The cosmetics company plans to raise prices to offset rising costs for commodities such as resins and chemicals, freight and labor. It also plans to freeze hiring on all but critical positions.
About 80 percent of Avon's revenue comes from outside of North America.
"As we closed out the year, we continued to experience disappointing sales results which were negatively impacted by service disruptions in Brazil and weak performance in Russia," CEO Andrea Jung said. She added the company is "squarely focused" on "restoring growth" in the two regions.
It was the second consecutive quarter of disappointing results from Brazil, usually a stronghold for Avon. Last quarter, the company said relaunches of makeup such as mascara and lipstick went poorly.
In a call with analysts, Jung said the poor results had to do with June government mandates requiring electronic invoices, which exacerbated problems with its supply system in Brazil. That led to service delays and product shortages three times the normal level. Jung said Avon is updating the systems.
The company blamed weakness in Russia on incentive requirements that were too high to meet, an increase in taxes for entrepreneurs and weaker-than-expected response to makeup.
During a call with analysts, Jung stressed that the company's fourth-quarter problems did not have to do with the company's overall strategy and structure, but regionally specific problems that can fixed individually.
But analysts on the call seemed exasperated by that response.
"It is great that your problems aren't structural, but if they are all execution, well then, should there be a bunch of people who lose their jobs over such awful execution?" asked Citi Investment Research analyst Wendy Nicholson
Jung responded that "operational rigor on the ground" and strong leadership was a top priority.
The beauty company's net income fell to $229.5 million, or 53 cents per share, from $269.4 million, or 62 cents per share, a year earlier.
Adjusted earnings were 59 cents per share, sharply missing analyst estimates of 66 cents per share, according to FactSet.
Revenue for the quarter ended Dec. 31 edged up 1.3 percent to $3.18 billion, partly helped by higher prices, but fell short of analyst expectations of $3.27 billion.
Revenue from Latin America, Avon's largest region accounting for 40 percent of its business, rose 5 percent to $1.27 billion.
Revenue from North America, 20 percent of Avon's business, rose 1 percent to $644.4 million, although excluding newly acquired Silpada, a direct jewelry seller, revenue would have fallen 10 percent. Unit sales dropped 14 percent.

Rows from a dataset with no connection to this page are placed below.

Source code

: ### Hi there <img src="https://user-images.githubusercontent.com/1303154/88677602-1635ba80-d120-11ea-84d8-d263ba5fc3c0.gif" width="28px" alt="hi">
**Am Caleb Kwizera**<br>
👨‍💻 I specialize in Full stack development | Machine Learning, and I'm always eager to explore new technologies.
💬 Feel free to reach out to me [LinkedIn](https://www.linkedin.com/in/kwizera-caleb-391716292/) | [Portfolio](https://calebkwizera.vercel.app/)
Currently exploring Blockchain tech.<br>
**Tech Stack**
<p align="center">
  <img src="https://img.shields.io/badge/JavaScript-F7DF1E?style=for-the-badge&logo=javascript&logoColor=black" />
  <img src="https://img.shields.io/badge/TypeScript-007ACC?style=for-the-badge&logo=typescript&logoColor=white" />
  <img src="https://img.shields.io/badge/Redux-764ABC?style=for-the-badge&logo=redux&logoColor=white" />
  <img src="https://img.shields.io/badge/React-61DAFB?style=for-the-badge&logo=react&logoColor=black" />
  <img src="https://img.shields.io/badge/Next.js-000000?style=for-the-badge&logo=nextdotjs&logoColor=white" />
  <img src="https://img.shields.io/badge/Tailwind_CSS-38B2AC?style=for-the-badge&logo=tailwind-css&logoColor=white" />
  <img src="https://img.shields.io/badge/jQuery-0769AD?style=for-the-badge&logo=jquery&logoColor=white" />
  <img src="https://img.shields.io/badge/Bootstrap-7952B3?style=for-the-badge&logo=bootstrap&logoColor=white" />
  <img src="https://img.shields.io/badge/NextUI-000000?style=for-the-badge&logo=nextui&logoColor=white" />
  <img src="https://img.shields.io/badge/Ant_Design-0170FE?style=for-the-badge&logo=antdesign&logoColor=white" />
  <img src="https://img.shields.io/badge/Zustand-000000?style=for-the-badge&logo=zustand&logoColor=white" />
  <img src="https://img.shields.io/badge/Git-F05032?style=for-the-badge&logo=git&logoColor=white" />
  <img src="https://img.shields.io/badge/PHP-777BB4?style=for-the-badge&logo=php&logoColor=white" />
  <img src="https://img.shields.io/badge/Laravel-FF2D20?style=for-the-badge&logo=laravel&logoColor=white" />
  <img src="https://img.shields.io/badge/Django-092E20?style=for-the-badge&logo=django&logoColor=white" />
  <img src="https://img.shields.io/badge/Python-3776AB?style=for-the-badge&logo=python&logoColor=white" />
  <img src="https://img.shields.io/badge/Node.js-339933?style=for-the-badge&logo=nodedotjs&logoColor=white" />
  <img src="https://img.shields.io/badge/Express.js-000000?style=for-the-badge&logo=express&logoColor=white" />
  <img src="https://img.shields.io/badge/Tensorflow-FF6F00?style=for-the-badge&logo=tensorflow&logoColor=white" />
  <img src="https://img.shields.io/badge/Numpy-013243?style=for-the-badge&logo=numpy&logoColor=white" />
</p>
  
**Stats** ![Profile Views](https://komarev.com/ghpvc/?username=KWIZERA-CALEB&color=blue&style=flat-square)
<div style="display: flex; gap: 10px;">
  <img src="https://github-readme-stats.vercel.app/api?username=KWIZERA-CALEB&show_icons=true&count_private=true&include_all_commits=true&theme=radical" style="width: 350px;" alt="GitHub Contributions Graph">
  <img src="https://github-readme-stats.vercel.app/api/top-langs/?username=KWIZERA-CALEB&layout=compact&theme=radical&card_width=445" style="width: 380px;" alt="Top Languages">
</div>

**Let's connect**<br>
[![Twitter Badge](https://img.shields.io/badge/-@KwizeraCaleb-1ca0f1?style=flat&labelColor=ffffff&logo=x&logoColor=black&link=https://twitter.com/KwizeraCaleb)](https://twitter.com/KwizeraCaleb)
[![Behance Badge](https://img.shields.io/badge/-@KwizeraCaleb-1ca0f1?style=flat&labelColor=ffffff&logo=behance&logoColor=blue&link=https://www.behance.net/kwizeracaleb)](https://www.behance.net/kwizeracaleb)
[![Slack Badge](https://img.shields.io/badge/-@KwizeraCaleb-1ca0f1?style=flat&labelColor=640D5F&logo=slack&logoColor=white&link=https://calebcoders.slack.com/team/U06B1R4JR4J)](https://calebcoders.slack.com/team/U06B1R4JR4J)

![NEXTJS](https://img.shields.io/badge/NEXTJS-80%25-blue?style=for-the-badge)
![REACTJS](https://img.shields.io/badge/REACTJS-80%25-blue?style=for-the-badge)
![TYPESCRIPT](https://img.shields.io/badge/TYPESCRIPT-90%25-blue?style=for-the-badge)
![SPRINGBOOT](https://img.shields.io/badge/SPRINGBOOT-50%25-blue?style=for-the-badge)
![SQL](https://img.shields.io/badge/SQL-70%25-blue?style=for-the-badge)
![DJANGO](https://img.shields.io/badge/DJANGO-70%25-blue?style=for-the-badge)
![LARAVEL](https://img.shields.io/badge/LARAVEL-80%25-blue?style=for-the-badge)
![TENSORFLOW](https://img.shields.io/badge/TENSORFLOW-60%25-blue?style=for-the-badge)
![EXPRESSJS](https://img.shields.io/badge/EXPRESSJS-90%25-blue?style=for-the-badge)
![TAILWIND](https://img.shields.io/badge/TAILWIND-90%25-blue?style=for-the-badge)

The steepest drop came from China, where revenue fell 45 percent to $55 million as the company continues to transition to a direct-selling system more similar to the one it uses elsewhere. China banned direct sales in the 1998 after widespread pyramid schemes caused problems, but reversed that decision in 2005. Revenue was hurt by a 44 percent drop in unit sales as the company advertised less.
For the year, net income fell 3 percent to $606.3 million, or $1.29 per share, from $625.8 million, or $1.45 per share. Revenue rose 6 percent to $10.86 billion.
Shares fell 88 cents, or 3 percent, to close at $28.47 Tuesday, closer to the low end of the stock's 52-week range of $36.20 during the past year.